The entries are to be repeated in full, without any change.

MATERIAL PROVIDED START

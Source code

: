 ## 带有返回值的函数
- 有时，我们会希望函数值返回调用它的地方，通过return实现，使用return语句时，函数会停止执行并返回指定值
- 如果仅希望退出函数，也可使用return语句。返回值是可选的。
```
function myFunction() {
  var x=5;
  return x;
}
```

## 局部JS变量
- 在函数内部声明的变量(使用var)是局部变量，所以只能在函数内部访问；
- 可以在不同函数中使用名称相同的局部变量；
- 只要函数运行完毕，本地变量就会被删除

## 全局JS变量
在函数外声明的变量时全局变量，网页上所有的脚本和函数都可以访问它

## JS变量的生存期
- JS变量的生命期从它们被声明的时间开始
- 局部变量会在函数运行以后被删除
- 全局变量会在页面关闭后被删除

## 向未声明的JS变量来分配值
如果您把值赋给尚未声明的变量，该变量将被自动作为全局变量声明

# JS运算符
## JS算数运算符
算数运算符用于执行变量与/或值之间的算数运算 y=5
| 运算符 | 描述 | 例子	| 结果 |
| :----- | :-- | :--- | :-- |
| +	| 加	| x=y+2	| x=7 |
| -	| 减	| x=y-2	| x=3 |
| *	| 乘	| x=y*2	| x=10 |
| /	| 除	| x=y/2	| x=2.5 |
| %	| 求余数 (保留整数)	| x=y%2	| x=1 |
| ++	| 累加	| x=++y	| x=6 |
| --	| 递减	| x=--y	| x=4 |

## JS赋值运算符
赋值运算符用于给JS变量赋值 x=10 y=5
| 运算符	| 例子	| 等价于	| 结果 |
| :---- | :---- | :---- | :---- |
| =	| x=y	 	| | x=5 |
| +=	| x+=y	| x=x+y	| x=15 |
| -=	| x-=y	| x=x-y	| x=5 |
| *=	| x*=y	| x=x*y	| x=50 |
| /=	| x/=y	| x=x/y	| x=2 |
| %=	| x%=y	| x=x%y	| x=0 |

MATERIAL PROVIDED END

WRITTEN SOLUTION »
Source code

: ## 带有返回值的函数
- 有时，我们会希望函数值返回调用它的地方，通过return实现，使用return语句时，函数会停止执行并返回指定值
- 如果仅希望退出函数，也可使用return语句。返回值是可选的。
```
function myFunction() {
  var x=5;
  return x;
}
```

## 局部JS变量
- 在函数内部声明的变量(使用var)是局部变量，所以只能在函数内部访问；
- 可以在不同函数中使用名称相同的局部变量；
- 只要函数运行完毕，本地变量就会被删除

## 全局JS变量
在函数外声明的变量时全局变量，网页上所有的脚本和函数都可以访问它

## JS变量的生存期
- JS变量的生命期从它们被声明的时间开始
- 局部变量会在函数运行以后被删除
- 全局变量会在页面关闭后被删除

## 向未声明的JS变量来分配值
如果您把值赋给尚未声明的变量，该变量将被自动作为全局变量声明

# JS运算符
## JS算数运算符
算数运算符用于执行变量与/或值之间的算数运算 y=5
| 运算符 | 描述 | 例子	| 结果 |
| :----- | :-- | :--- | :-- |
| +	| 加	| x=y+2	| x=7 |
| -	| 减	| x=y-2	| x=3 |
| *	| 乘	| x=y*2	| x=10 |
| /	| 除	| x=y/2	| x=2.5 |
| %	| 求余数 (保留整数)	| x=y%2	| x=1 |
| ++	| 累加	| x=++y	| x=6 |
| --	| 递减	| x=--y	| x=4 |

## JS赋值运算符
赋值运算符用于给JS变量赋值 x=10 y=5
| 运算符	| 例子	| 等价于	| 结果 |
| :---- | :---- | :---- | :---- |
| =	| x=y	 	| | x=5 |
| +=	| x+=y	| x=x+y	| x=15 |
| -=	| x-=y	| x=x-y	| x=5 |
| *=	| x*=y	| x=x*y	| x=50 |
| /=	| x/=y	| x=x/y	| x=2 |
| %=	| x%=y	| x=x%y	| x=0 |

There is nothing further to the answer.